╔══
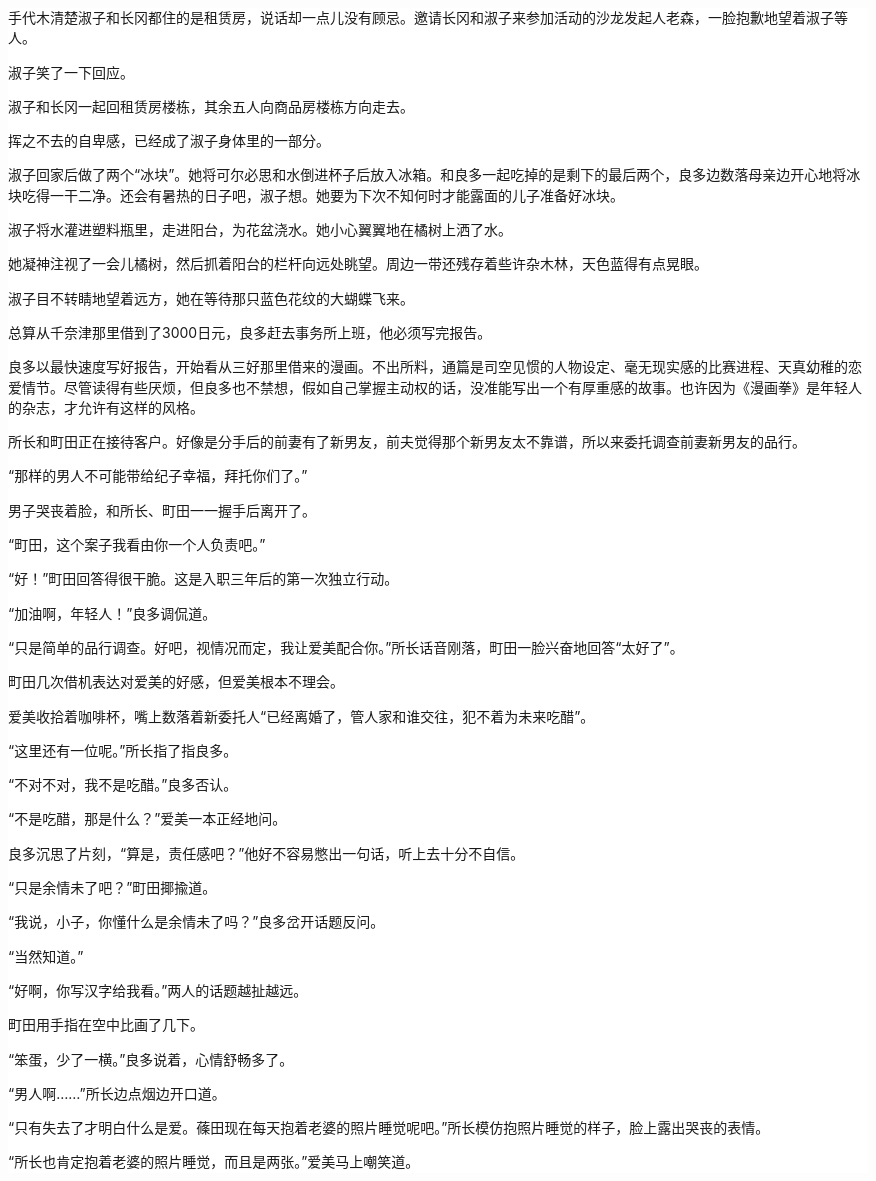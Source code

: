 手代木清楚淑子和长冈都住的是租赁房，说话却一点儿没有顾忌。邀请长冈和淑子来参加活动的沙龙发起人老森，一脸抱歉地望着淑子等人。

淑子笑了一下回应。

淑子和长冈一起回租赁房楼栋，其余五人向商品房楼栋方向走去。

挥之不去的自卑感，已经成了淑子身体里的一部分。

淑子回家后做了两个“冰块”。她将可尔必思和水倒进杯子后放入冰箱。和良多一起吃掉的是剩下的最后两个，良多边数落母亲边开心地将冰块吃得一干二净。还会有暑热的日子吧，淑子想。她要为下次不知何时才能露面的儿子准备好冰块。

淑子将水灌进塑料瓶里，走进阳台，为花盆浇水。她小心翼翼地在橘树上洒了水。

她凝神注视了一会儿橘树，然后抓着阳台的栏杆向远处眺望。周边一带还残存着些许杂木林，天色蓝得有点晃眼。

淑子目不转睛地望着远方，她在等待那只蓝色花纹的大蝴蝶飞来。

总算从千奈津那里借到了3000日元，良多赶去事务所上班，他必须写完报告。

良多以最快速度写好报告，开始看从三好那里借来的漫画。不出所料，通篇是司空见惯的人物设定、毫无现实感的比赛进程、天真幼稚的恋爱情节。尽管读得有些厌烦，但良多也不禁想，假如自己掌握主动权的话，没准能写出一个有厚重感的故事。也许因为《漫画拳》是年轻人的杂志，才允许有这样的风格。

所长和町田正在接待客户。好像是分手后的前妻有了新男友，前夫觉得那个新男友太不靠谱，所以来委托调查前妻新男友的品行。

“那样的男人不可能带给纪子幸福，拜托你们了。”

男子哭丧着脸，和所长、町田一一握手后离开了。

“町田，这个案子我看由你一个人负责吧。”

“好！”町田回答得很干脆。这是入职三年后的第一次独立行动。

“加油啊，年轻人！”良多调侃道。

“只是简单的品行调查。好吧，视情况而定，我让爱美配合你。”所长话音刚落，町田一脸兴奋地回答“太好了”。

町田几次借机表达对爱美的好感，但爱美根本不理会。

爱美收拾着咖啡杯，嘴上数落着新委托人“已经离婚了，管人家和谁交往，犯不着为未来吃醋”。

“这里还有一位呢。”所长指了指良多。

“不对不对，我不是吃醋。”良多否认。

“不是吃醋，那是什么？”爱美一本正经地问。

良多沉思了片刻，“算是，责任感吧？”他好不容易憋出一句话，听上去十分不自信。

“只是余情未了吧？”町田揶揄道。

“我说，小子，你懂什么是余情未了吗？”良多岔开话题反问。

“当然知道。”

“好啊，你写汉字给我看。”两人的话题越扯越远。

町田用手指在空中比画了几下。

“笨蛋，少了一横。”良多说着，心情舒畅多了。

“男人啊……”所长边点烟边开口道。

“只有失去了才明白什么是爱。蓧田现在每天抱着老婆的照片睡觉呢吧。”所长模仿抱照片睡觉的样子，脸上露出哭丧的表情。

“所长也肯定抱着老婆的照片睡觉，而且是两张。”爱美马上嘲笑道。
╚══
* [ASSIGNED TASK]: The reply should hold an exact repeat of the entries from their opening line through the line with "总算从千奈津那里借到了3000日元，良多赶去事务所上班，他必须写完报告。", and no pictures at all.

* [EXPECTED ANSWER]:
Source code

: 手代木清楚淑子和长冈都住的是租赁房，说话却一点儿没有顾忌。邀请长冈和淑子来参加活动的沙龙发起人老森，一脸抱歉地望着淑子等人。

淑子笑了一下回应。

淑子和长冈一起回租赁房楼栋，其余五人向商品房楼栋方向走去。

挥之不去的自卑感，已经成了淑子身体里的一部分。

淑子回家后做了两个“冰块”。她将可尔必思和水倒进杯子后放入冰箱。和良多一起吃掉的是剩下的最后两个，良多边数落母亲边开心地将冰块吃得一干二净。还会有暑热的日子吧，淑子想。她要为下次不知何时才能露面的儿子准备好冰块。

淑子将水灌进塑料瓶里，走进阳台，为花盆浇水。她小心翼翼地在橘树上洒了水。

她凝神注视了一会儿橘树，然后抓着阳台的栏杆向远处眺望。周边一带还残存着些许杂木林，天色蓝得有点晃眼。

淑子目不转睛地望着远方，她在等待那只蓝色花纹的大蝴蝶飞来。

总算从千奈津那里借到了3000日元，良多赶去事务所上班，他必须写完报告。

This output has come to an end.